PROBLEM DESCRIPTION ->
Draw out every line with the word "Implement" from the listing below.

THE RECORDS ->
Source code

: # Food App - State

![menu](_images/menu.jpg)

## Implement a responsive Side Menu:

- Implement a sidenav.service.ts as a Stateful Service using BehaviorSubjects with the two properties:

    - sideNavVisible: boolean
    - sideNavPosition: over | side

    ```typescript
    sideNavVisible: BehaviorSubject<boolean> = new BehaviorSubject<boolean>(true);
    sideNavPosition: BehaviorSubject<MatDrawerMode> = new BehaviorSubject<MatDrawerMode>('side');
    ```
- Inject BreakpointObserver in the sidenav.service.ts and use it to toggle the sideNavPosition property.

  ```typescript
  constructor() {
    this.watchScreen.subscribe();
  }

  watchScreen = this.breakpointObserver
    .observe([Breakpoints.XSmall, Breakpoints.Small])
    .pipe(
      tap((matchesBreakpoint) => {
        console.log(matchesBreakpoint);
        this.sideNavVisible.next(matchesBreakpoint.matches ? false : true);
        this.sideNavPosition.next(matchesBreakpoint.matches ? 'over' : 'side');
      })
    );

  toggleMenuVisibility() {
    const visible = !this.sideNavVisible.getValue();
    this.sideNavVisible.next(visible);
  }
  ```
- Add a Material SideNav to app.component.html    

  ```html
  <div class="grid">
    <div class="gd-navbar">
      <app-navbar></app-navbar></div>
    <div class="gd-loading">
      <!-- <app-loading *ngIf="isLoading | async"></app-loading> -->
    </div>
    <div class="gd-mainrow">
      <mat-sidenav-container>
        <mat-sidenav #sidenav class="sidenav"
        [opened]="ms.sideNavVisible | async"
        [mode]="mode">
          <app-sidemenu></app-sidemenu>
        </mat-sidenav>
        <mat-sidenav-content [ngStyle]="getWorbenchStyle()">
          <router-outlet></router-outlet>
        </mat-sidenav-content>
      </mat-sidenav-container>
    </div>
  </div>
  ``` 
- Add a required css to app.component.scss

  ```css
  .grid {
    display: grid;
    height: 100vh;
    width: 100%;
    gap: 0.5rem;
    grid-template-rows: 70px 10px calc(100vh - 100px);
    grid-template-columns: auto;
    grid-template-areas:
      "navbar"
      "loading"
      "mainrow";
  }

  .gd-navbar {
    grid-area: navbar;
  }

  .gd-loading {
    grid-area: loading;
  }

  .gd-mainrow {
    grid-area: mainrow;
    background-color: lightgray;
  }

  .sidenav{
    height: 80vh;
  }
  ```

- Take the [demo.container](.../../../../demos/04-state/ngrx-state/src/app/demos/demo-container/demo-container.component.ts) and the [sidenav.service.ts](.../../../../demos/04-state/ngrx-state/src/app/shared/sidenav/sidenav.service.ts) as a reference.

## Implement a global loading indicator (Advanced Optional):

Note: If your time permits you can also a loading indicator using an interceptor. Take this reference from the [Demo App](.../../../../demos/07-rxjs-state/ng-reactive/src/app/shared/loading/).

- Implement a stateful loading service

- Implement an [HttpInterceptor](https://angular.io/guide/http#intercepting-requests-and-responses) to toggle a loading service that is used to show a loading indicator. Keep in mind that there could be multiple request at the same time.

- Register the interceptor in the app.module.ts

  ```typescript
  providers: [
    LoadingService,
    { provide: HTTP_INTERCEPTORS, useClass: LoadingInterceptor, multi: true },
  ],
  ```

RESPONSE TO THIS TASK ->
## Implement a responsive Side Menu:
- Implement a sidenav.service.ts as a Stateful Service using BehaviorSubjects with the two properties:
## Implement a global loading indicator (Advanced Optional):
- Implement a stateful loading service
- Implement an [HttpInterceptor](https://angular.io/guide/http#intercepting-requests-and-responses) to toggle a loading service that is used to show a loading indicator. Keep in mind that there could be multiple request at the same time.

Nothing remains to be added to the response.